The 1931 Linguaphone is noticeably brighter in the upper harmonics of the vocal cords than either of the others when played with a Blumlein-shaped curve. There are two possible explanations. One is that Marconi’s system emulated Edison-Bell’s (section 6.14), by equalising the mike to give a 3db-per-octave slope (but this didn’t apply to the oscillator). The other is that 1931 mikes were even bulkier than Western Electric ones, so they reflected more sound back at the performers, doubling the electrical output above about 2kHz.

I find the three discs match best when I set the 1931 one to the BBC’s “2dB-per-octave” curve (section 6.57). It still isn’t quite right to my ear; but listening is now being overwhelmed by differences between the performances.

That’s the current state of the art so far as the Marconi system is concerned. Needless to say, I should be interested if readers can come up with anything more.

6.48 BBC Disc Record equalisation - Introduction

The British Broadcasting Corporation did not always follow international (or de facto) standards with its discs. The next fourteen sections summarise the electrical characteristics of such discs so they may be reproduced correctly. There may be some urgency for this, because the BBC sometimes gave performers a cellulose nitrate disc instead of a fee, and such “nitrates” are not only unique, but have a limited shelf-life.

As you might expect from a large and cumbersome organisation like the BBC, there were several changes of disc recording policy over the years, but hardly ever any clean breaks. There were long periods of stability, so for 90 percent of BBC discs I can refer you to the summary in section 6.61 below. But the other ten percent are in “grey areas,” sometimes with very unexpected characteristics. I must recommend you to become familiar with the BBC’s disc recording history (Ref. 38) to assess what technique was used for the particular disc you hold in your hand.

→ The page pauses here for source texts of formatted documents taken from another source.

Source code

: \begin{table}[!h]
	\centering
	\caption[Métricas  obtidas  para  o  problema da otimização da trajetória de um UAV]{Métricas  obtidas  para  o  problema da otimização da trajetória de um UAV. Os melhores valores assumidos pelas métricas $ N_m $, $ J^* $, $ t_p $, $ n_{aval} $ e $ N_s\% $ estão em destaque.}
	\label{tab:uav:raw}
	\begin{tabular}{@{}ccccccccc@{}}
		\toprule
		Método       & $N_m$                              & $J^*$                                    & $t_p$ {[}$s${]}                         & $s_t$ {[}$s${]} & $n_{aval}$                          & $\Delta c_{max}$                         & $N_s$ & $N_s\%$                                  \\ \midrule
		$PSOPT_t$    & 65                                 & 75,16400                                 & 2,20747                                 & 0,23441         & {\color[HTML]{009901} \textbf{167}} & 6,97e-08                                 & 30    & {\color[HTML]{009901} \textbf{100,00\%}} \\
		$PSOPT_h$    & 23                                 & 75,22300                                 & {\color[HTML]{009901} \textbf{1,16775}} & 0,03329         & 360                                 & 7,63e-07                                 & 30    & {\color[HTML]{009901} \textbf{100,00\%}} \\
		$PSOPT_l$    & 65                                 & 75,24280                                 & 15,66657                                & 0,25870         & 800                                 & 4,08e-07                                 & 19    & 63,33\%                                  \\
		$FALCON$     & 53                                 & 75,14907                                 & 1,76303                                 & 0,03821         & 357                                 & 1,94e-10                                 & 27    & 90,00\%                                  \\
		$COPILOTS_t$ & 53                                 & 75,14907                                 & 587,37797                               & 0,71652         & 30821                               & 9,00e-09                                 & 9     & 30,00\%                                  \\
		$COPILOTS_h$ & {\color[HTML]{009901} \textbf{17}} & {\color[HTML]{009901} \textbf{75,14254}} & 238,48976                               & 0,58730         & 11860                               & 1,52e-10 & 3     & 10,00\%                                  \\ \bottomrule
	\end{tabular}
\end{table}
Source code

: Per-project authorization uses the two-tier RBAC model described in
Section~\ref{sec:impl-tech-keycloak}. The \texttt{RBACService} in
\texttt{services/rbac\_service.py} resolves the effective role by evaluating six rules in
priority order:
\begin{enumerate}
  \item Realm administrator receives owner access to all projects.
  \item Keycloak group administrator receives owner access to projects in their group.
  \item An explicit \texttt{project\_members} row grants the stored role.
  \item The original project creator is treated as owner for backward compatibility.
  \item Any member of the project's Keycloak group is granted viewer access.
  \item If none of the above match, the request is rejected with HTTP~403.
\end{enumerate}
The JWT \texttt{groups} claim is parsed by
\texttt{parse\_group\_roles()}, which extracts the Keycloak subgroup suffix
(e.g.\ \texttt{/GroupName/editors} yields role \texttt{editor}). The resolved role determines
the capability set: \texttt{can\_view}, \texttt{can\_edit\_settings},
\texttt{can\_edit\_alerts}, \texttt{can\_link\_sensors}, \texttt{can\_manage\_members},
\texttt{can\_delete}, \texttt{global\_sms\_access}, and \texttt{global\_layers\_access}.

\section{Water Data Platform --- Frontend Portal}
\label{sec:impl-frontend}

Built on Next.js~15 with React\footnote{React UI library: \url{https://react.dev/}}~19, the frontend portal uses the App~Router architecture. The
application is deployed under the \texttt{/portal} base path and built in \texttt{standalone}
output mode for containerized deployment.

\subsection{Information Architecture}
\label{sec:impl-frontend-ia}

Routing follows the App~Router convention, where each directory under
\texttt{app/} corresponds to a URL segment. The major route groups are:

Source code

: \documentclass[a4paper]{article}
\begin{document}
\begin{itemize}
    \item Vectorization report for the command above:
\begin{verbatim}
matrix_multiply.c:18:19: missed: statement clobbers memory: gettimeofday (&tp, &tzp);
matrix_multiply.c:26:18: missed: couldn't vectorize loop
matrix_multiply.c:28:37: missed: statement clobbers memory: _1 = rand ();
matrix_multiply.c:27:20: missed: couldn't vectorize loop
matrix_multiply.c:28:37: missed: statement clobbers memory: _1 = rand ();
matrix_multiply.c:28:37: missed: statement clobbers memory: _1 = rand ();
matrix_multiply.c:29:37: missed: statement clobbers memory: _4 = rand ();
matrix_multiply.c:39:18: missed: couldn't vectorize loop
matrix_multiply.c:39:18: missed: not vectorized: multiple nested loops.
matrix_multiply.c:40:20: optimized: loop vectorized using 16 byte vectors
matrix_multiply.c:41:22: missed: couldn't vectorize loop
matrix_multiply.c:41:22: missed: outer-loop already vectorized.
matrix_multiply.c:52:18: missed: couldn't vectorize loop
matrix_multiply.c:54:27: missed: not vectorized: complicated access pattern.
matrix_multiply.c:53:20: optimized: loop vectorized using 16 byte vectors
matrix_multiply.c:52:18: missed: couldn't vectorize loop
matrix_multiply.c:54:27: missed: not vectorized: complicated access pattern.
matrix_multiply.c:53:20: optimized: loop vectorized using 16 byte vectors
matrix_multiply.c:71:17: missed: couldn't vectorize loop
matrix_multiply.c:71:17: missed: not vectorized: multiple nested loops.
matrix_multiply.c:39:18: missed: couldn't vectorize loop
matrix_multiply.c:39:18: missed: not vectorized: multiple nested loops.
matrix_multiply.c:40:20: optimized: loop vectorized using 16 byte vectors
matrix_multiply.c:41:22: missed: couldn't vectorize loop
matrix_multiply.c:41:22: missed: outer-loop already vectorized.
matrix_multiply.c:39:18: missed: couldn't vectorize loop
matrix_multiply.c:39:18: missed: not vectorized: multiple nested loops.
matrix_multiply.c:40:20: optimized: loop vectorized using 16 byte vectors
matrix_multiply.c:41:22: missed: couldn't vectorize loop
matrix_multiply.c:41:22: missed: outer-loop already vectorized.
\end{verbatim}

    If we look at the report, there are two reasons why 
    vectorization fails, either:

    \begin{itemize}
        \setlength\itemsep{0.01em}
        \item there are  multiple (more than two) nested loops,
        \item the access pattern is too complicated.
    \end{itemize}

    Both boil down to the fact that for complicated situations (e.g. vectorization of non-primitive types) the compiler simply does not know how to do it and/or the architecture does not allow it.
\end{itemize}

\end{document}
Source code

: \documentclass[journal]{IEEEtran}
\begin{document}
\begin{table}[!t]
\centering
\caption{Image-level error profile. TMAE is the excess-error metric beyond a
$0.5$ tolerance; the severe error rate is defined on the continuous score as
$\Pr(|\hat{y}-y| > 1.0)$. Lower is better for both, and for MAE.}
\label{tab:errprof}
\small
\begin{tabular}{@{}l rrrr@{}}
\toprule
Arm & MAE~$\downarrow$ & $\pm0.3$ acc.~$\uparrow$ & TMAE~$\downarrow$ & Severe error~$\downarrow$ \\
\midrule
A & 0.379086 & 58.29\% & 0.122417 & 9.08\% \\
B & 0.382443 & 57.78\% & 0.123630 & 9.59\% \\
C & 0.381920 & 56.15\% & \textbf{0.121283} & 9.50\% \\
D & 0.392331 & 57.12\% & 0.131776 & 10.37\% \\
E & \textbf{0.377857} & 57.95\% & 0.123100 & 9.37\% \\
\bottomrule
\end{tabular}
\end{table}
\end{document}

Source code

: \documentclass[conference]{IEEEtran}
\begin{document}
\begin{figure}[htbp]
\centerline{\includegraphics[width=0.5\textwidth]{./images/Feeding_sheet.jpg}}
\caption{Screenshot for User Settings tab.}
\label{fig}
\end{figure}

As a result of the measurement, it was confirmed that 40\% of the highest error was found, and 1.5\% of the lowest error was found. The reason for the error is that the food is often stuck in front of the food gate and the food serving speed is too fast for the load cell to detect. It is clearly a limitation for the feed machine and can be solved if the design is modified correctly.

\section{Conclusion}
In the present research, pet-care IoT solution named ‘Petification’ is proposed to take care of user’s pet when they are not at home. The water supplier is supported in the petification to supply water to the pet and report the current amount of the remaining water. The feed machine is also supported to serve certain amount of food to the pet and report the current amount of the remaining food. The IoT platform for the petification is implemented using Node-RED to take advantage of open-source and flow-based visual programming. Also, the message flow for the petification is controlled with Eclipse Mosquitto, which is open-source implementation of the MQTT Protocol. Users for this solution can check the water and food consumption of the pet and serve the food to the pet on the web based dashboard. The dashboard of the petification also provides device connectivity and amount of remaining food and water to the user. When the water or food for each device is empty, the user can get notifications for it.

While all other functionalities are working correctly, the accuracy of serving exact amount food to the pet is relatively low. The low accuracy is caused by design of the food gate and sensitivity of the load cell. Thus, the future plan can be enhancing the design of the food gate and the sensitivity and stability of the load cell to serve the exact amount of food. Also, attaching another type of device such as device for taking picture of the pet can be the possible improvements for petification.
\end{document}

From about 1955 onwards, the BBC tended to copy its older formats onto new media. The most important examples concern Philips-Miller film recordings, copied to microgroove LPs; but as the original films have now been destroyed, we must use the LP discs. Other items were copied from 78rpm and 60rpm discs, but there is evidence that occasionally engineers of the time did not get the equalisation right, or else they were copied before International Standards were adopted. Ideally, you should have access to the “originals,” whatever they may be; but if you haven’t, I can only ask you to be aware of the evolution of BBC practices, so you may detect when an equalisation error has been committed, and reverse-engineer it.

I have been doing industrial archaeology research to establish what was going on. There are three basic sources of information:

  • (1) Surviving engineering test discs
  • (2) Analysis of circuitry and hardware in contemporary engineering manuals
  • (3) Spectral comparisons of the same sounds recorded by different equipment


I will try and indicate when one system gave way to another as accurately as I can; but the dates and matrix numbers will often be approximate. The numbering-systems for both the matrixes of pressed discs, and for “current library” nitrates, should be understood for this reason. They will be considered in sections 6.51 and 6.52 below. After this we shall study the various phases of disc recording history with consistent equalisation.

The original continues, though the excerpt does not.